I think the concept of gif's is fairly great, but the actual format itself has tons of issues.


It seems to be covered adequately by formats supported by current browsers. Try pasting a link to a gif in Facebook. Facebook will convert it to an mp4 and put a big 'GIF' button on top of it. This doesn't seem to bother or be noticed by (statistically) anybody.


Try replacing those with videos and stand back as the CPU fan spools up at full power.


With non-flash videos? Hasn't been my experience under OS X, at least. Tiny gifv videos just play. 1080p, 60p video doesn't turn on the fans.


A dozen imgur tabs with a single gifv each have caused me notable background CPU use in Firefox. A dozen tabs with gifs in them don't.


That doesn't really count. A dozen tabs in Firefox might also give you a rash, the solution is to probably stop using Firefox not to convert videos to gifs.


That's not a fair comparison with gif/apng if the thing can pick between webm or mp4 to get hardware acceleration and start/stop off-screen videos.


Why is it not a fair comparison? A page full of gifs in a browser gobbles bandwidth, can't be interrupted, eats lots of cpu. A page full of gifvs doesn't have any of these problems. One of these is a lousy user experience, the other one is not. I don't have to make both of these things a shitty user experience just so the comparison is 'fair'.


An autoplaying, looping, silent video with no controls is possible in a web browser with a <video> tag and a few attributes, though.

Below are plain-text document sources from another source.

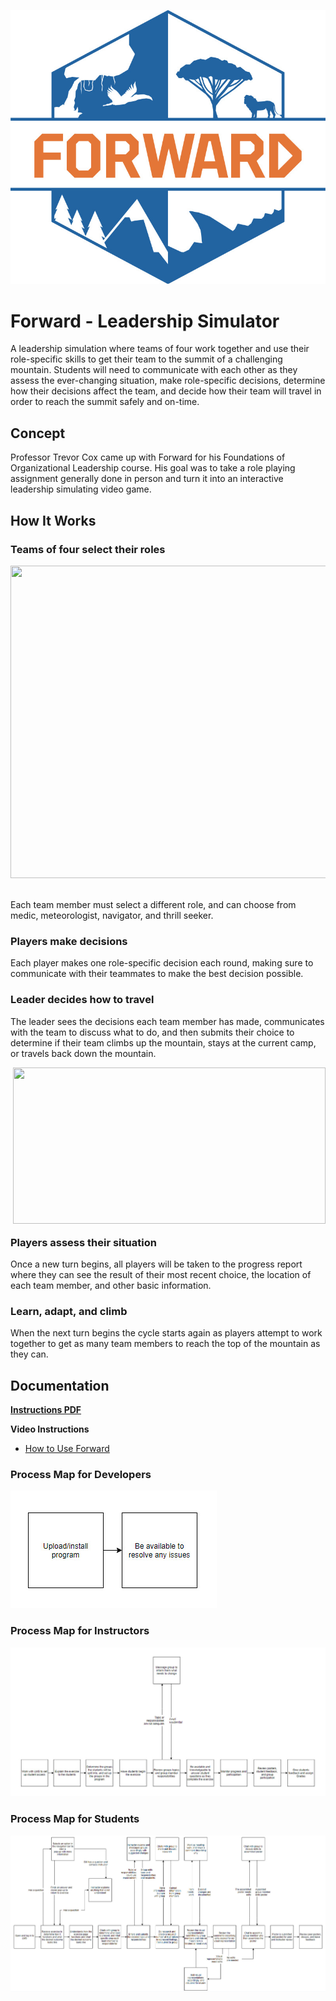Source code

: ![Forward Image](/Assets/ImagesForTools/Forward-Header(2).jpg)

# Forward - Leadership Simulator
A leadership simulation where teams of four work together and use their role-specific skills to get their team to the summit of a challenging mountain. Students will need to communicate with each other as they assess the ever-changing situation, make role-specific decisions, determine how their decisions affect the team, and decide how their team will travel in order to reach the summit safely and on-time.

## Concept
Professor Trevor Cox came up with Forward for his Foundations of Organizational Leadership course. His goal was to take a role playing assignment generally done in person and turn it into an interactive leadership simulating video game.

## How It Works

### Teams of four select their roles

<img style='margin-bottom:20px;' align="center" width="800" height="500" src="https://raw.githubusercontent.com/UCO-IDEA/ExperientialLearningCookbook/main/Assets/ImagesForTools/Forward-Screenshot-1.jpg">

Each team member must select a different role, and can choose from medic, meteorologist, navigator, and thrill seeker.

### Players make decisions
Each player makes one role-specific decision each round, making sure to communicate with their teammates to make the best decision possible.

### Leader decides how to travel
The leader sees the decisions each team member has made, communicates with the team to discuss what to do, and then submits their choice to determine if their team climbs up the mountain, stays at the current camp, or travels back down the mountain.

<img style='margin-bottom:20px;' align="right" width="500" height="250" src="https://raw.githubusercontent.com/UCO-IDEA/ExperientialLearningCookbook/main/Assets/ImagesForTools/Forward-Screenshot-2%20(1)%20(1).jpg">

### Players assess their situation
Once a new turn begins, all players will be taken to the progress report where they can see the result of their most recent choice, the location of each team member, and other basic information.

### Learn, adapt, and climb
When the next turn begins the cycle starts again as players attempt to work together to get as many team members to reach the top of the mountain as they can.

## Documentation
**[Instructions PDF](https://bit.ly/3uajJQY)**

**Video Instructions**

* [How to Use Forward](https://www.youtube.com/watch?v=PPqKYJ3dUsA)


### Process Map for Developers
![FWD Developer Map](/Assets/ImagesForTools/Forward-ExperienceMap-Developer.jpg)

### Process Map for Instructors
![FWD Instructor Map](/Assets/ImagesForTools/DigitalPoster-ExperienceMap-Instructor%20(2).jpg)

### Process Map for Students
![FWD Student Map](/Assets/ImagesForTools/DigitalPoster-ExperienceMap-Student%20(1).jpg)

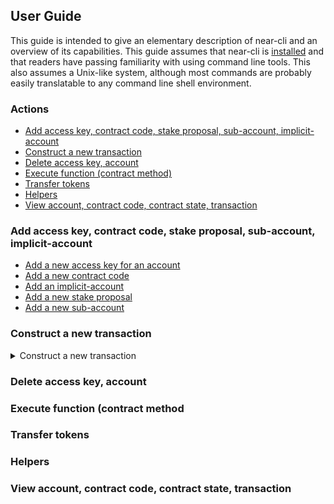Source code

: ## User Guide

This guide is intended to give an elementary description of near-cli and an
overview of its capabilities. This guide assumes that near-cli is
[installed](README.md#installation)
and that readers have passing familiarity with using command line tools. This
also assumes a Unix-like system, although most commands are probably easily
translatable to any command line shell environment.

### Actions

* [Add access key, contract code, stake proposal, sub-account, implicit-account](#add)
* [Construct a new transaction](#construct-transaction)
* [Delete access key, account](#delete)
* [Execute function (contract method)](#execute)
* [Transfer tokens](#transfer)
* [Helpers](#helpers)
* [View account, contract code, contract state, transaction](#view)


### Add access key, contract code, stake proposal, sub-account, implicit-account

* [Add a new access key for an account](#add-access-key)
* [Add a new contract code](#add-contract-code)
* [Add an implicit-account](#add-implicit-account)
* [Add a new stake proposal](#add-stake-proposal)
* [Add a new sub-account](#add-sub-account)


### Construct a new transaction

<details><summary>Construct a new transaction</summary>
<p>[![asciicast](https://asciinema.org/a/9kuNItY3K5ee116ReSvrOnb4R.png)](https://asciinema.org/a/9kuNItY3K5ee116ReSvrOnb4R?t=1&speed=2)

</p><pre><code>
</code></pre>
<p></p>
</details>


### Delete access key, account


### Execute function (contract method



### Transfer tokens



### Helpers



### View account, contract code, contract state, transaction


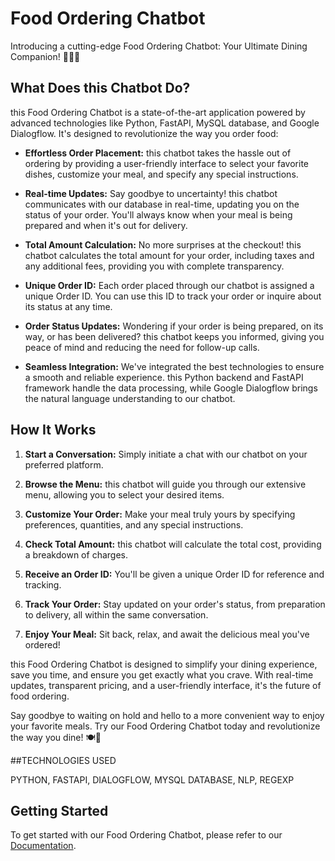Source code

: # Food Ordering Chatbot

Introducing a cutting-edge Food Ordering Chatbot: Your Ultimate Dining Companion! 🍔🍕🥗

## What Does this Chatbot Do?

this Food Ordering Chatbot is a state-of-the-art application powered by advanced technologies like Python, FastAPI, MySQL database, and Google Dialogflow. It's designed to revolutionize the way you order food:

- **Effortless Order Placement:** this chatbot takes the hassle out of ordering by providing a user-friendly interface to select your favorite dishes, customize your meal, and specify any special instructions.

- **Real-time Updates:** Say goodbye to uncertainty! this chatbot communicates with our database in real-time, updating you on the status of your order. You'll always know when your meal is being prepared and when it's out for delivery.

- **Total Amount Calculation:** No more surprises at the checkout! this chatbot calculates the total amount for your order, including taxes and any additional fees, providing you with complete transparency.

- **Unique Order ID:** Each order placed through our chatbot is assigned a unique Order ID. You can use this ID to track your order or inquire about its status at any time.

- **Order Status Updates:** Wondering if your order is being prepared, on its way, or has been delivered? this chatbot keeps you informed, giving you peace of mind and reducing the need for follow-up calls.

- **Seamless Integration:** We've integrated the best technologies to ensure a smooth and reliable experience. this Python backend and FastAPI framework handle the data processing, while Google Dialogflow brings the natural language understanding to our chatbot.

## How It Works

1. **Start a Conversation:** Simply initiate a chat with our chatbot on your preferred platform.

2. **Browse the Menu:** this chatbot will guide you through our extensive menu, allowing you to select your desired items.

3. **Customize Your Order:** Make your meal truly yours by specifying preferences, quantities, and any special instructions.

4. **Check Total Amount:** this chatbot will calculate the total cost, providing a breakdown of charges.

5. **Receive an Order ID:** You'll be given a unique Order ID for reference and tracking.

6. **Track Your Order:** Stay updated on your order's status, from preparation to delivery, all within the same conversation.

7. **Enjoy Your Meal:** Sit back, relax, and await the delicious meal you've ordered!

this Food Ordering Chatbot is designed to simplify your dining experience, save you time, and ensure you get exactly what you crave. With real-time updates, transparent pricing, and a user-friendly interface, it's the future of food ordering.

Say goodbye to waiting on hold and hello to a more convenient way to enjoy your favorite meals. Try our Food Ordering Chatbot today and revolutionize the way you dine! 🍽️🤖

##TECHNOLOGIES USED

PYTHON, FASTAPI, DIALOGFLOW, MYSQL DATABASE, NLP, REGEXP

## Getting Started

To get started with our Food Ordering Chatbot, please refer to our [Documentation](README.txt).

It's much like PNG vs JPEG. Like JPEG, the most common video codecs all use compression based on the discrete cosine transform (DCT). This makes them well suited for most video content which has a lot of continuous tones. APNG is better suited for simple animations with lots of flat shading, where video codecs would generate ugly artifacts. A classic example where APNG would be preferred is the ubiquitous throbber animation used by various applications to indicate that they are busy with some task.


lossless compression and transparency.


vp9 supports both of those.

Alpha channel demo: https://simpl.info/videoalpha/

In ffmpeg, the -lossless 1 parameter gives you a lossless encode. I don't use it much because mp4 lossless (-qp 0) has better compression and is faster.